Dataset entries
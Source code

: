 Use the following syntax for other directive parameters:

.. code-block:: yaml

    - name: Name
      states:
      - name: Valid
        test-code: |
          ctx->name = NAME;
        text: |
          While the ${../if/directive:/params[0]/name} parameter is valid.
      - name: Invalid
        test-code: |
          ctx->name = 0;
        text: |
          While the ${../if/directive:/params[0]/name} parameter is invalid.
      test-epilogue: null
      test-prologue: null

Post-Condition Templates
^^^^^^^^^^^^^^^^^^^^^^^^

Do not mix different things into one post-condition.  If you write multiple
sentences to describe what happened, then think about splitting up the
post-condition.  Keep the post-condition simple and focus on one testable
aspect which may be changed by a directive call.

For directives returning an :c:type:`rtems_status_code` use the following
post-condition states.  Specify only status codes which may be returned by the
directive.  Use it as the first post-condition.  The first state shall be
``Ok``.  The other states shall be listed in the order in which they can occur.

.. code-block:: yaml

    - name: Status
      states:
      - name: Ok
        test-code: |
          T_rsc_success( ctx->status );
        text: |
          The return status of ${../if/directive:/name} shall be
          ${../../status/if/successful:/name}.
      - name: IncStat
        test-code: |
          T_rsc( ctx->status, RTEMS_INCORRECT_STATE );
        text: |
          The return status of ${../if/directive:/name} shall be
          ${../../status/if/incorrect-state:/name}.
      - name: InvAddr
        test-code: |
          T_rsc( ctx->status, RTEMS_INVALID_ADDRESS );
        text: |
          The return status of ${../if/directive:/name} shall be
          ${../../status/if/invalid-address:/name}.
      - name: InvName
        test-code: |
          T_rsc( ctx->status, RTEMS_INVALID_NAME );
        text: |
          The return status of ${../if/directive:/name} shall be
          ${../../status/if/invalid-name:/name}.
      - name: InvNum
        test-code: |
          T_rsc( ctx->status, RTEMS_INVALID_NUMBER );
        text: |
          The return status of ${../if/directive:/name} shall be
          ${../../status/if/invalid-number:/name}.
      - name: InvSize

» **What to do**
A faithful copy of all the records is required.

» **The completed task**
Source code

: Use the following syntax for other directive parameters:

.. code-block:: yaml

    - name: Name
      states:
      - name: Valid
        test-code: |
          ctx->name = NAME;
        text: |
          While the ${../if/directive:/params[0]/name} parameter is valid.
      - name: Invalid
        test-code: |
          ctx->name = 0;
        text: |
          While the ${../if/directive:/params[0]/name} parameter is invalid.
      test-epilogue: null
      test-prologue: null

Post-Condition Templates
^^^^^^^^^^^^^^^^^^^^^^^^

Do not mix different things into one post-condition.  If you write multiple
sentences to describe what happened, then think about splitting up the
post-condition.  Keep the post-condition simple and focus on one testable
aspect which may be changed by a directive call.

For directives returning an :c:type:`rtems_status_code` use the following
post-condition states.  Specify only status codes which may be returned by the
directive.  Use it as the first post-condition.  The first state shall be
``Ok``.  The other states shall be listed in the order in which they can occur.

.. code-block:: yaml

    - name: Status
      states:
      - name: Ok
        test-code: |
          T_rsc_success( ctx->status );
        text: |
          The return status of ${../if/directive:/name} shall be
          ${../../status/if/successful:/name}.
      - name: IncStat
        test-code: |
          T_rsc( ctx->status, RTEMS_INCORRECT_STATE );
        text: |
          The return status of ${../if/directive:/name} shall be
          ${../../status/if/incorrect-state:/name}.
      - name: InvAddr
        test-code: |
          T_rsc( ctx->status, RTEMS_INVALID_ADDRESS );
        text: |
          The return status of ${../if/directive:/name} shall be
          ${../../status/if/invalid-address:/name}.
      - name: InvName
        test-code: |
          T_rsc( ctx->status, RTEMS_INVALID_NAME );
        text: |
          The return status of ${../if/directive:/name} shall be
          ${../../status/if/invalid-name:/name}.
      - name: InvNum
        test-code: |
          T_rsc( ctx->status, RTEMS_INVALID_NUMBER );
        text: |
          The return status of ${../if/directive:/name} shall be
          ${../../status/if/invalid-number:/name}.
      - name: InvSize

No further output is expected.